The original story is about two young ladies who meet at summer camp
(run by Nancy Culp & Ruth McDevitt) and eventually discover they are
sisters who did not know each other exist.
Their parents have not told them about each other, so they
plan to try and get them back together from their separation. That there is no anger, shock or outrage at
the lie is amazing, but children were supposed to be quite and conform then, I
guess. The film is over two hours and
is fine until it starts getting sappy and preoccupied in the reunification of
Brian Keith and Maureen O’Hara. Before
that melodrama, it is a fun, interesting, smart picture that offers some of the
studio’s best live action production while Walt still ruled the kingdom. The strangest thing writer/director David Swift
offers are visual moments not unlike Alfred Hitchcock’s Vertigo (1958),
reflected in the score.
The sequel is a big disappointment, made when the studio
was on the comeback trail. Mills
returns as both twins, now adults, while we do not get new twins. We do get children who just seem to want to
play matchmaker. The girls are not bad,
but it is just a one-joke film that can only be an inadequate echo of the
original. Strangely, it was directed by
Ronald F. Maxwell, who was on his way to doing Gettysburg soon after.

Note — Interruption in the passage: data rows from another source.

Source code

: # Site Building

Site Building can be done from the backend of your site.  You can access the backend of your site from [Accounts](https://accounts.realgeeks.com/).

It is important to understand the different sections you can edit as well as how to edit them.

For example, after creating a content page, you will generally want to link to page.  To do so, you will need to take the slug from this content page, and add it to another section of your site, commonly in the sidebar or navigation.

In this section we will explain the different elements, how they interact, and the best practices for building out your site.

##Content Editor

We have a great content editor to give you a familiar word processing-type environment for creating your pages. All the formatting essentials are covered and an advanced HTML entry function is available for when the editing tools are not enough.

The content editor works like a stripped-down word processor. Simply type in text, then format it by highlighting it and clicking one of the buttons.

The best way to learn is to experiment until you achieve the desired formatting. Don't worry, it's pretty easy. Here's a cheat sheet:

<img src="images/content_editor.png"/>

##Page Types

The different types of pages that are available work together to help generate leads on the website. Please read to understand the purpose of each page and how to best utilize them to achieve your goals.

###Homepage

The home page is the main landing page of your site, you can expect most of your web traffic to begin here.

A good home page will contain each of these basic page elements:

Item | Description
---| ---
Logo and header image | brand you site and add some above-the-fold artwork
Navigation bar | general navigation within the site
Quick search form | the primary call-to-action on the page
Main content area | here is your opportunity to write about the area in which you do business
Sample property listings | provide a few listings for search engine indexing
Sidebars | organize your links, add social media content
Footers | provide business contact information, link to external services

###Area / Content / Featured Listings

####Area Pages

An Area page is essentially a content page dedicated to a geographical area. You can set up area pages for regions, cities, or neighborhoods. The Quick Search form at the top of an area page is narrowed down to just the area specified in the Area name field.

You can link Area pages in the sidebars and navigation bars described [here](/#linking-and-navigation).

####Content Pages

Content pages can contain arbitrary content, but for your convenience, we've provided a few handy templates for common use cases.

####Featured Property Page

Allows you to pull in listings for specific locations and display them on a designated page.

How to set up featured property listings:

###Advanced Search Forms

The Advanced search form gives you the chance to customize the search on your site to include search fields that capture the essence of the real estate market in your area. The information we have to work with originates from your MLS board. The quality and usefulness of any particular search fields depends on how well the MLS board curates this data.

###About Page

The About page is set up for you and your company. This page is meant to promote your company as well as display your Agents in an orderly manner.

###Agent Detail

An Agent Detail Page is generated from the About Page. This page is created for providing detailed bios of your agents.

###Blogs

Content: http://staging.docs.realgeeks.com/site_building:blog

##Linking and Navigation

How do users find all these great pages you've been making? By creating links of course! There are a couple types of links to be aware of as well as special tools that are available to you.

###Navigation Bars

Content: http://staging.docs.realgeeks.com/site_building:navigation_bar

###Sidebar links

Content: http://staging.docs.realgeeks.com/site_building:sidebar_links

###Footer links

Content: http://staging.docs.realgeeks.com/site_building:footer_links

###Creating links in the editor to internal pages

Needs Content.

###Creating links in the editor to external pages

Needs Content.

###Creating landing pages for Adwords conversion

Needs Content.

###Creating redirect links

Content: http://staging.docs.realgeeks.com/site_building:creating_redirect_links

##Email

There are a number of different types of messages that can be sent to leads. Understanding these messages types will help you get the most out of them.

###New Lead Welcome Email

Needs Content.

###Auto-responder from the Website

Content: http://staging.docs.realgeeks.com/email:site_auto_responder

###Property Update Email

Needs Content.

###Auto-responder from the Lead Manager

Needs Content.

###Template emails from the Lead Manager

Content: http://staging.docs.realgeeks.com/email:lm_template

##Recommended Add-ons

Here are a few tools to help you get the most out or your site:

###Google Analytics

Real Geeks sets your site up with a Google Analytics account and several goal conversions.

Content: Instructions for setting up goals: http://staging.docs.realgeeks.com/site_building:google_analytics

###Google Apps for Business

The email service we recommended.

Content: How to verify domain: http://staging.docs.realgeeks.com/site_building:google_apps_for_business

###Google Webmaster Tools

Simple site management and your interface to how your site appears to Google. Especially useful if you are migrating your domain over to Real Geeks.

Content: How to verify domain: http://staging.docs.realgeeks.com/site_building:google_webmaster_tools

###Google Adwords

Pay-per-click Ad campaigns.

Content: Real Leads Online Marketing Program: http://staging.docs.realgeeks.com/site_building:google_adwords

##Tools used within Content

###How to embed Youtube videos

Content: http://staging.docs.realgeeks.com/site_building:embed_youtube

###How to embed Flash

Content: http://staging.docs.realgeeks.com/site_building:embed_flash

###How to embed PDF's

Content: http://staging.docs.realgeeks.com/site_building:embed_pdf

The anamorphically enhanced 1.85 X 1 image on the first
film is not bad for its age, though it does not necessarily display the
beautiful color a three-strip Technicolor print like the ones the film was
originally issued in. From the stop-motion
animation in the opening to the various visual effects shots throughout, color
is consistent and the print is in nice shape.
The effects are not bad for their age either and have not been tampered
with or upgraded, which would have been annoying. There is still a lack of depth and some softness outside of
visual effects shots here and there, but a new dye-transfer print and some
touch-up restoration would work wonders for a digital HD release. The sequel’s 1.33 X 1 full frame image is
fuzzier and color poor by comparison, showing its limits. One wonders how if the third film looked
worse.
The Dolby Digital 5.1 remix on the original film is not
bad, with some surrounds and benefits particularly for the music and outdoor
scenes. The sequel has Dolby 2.0 that
is supposed to have Pro Logic surround, but it is so slight as to be
nonexistent. Early TV attempts at such
surround were usually substandard. All
the extras are on DVD 2, including a making-of featurette, Sherman Brothers
featurette, production archive, 1961 Disney Studio Album segment showing their
film output that year among other things, Lost Treasures: Who’s The Twin?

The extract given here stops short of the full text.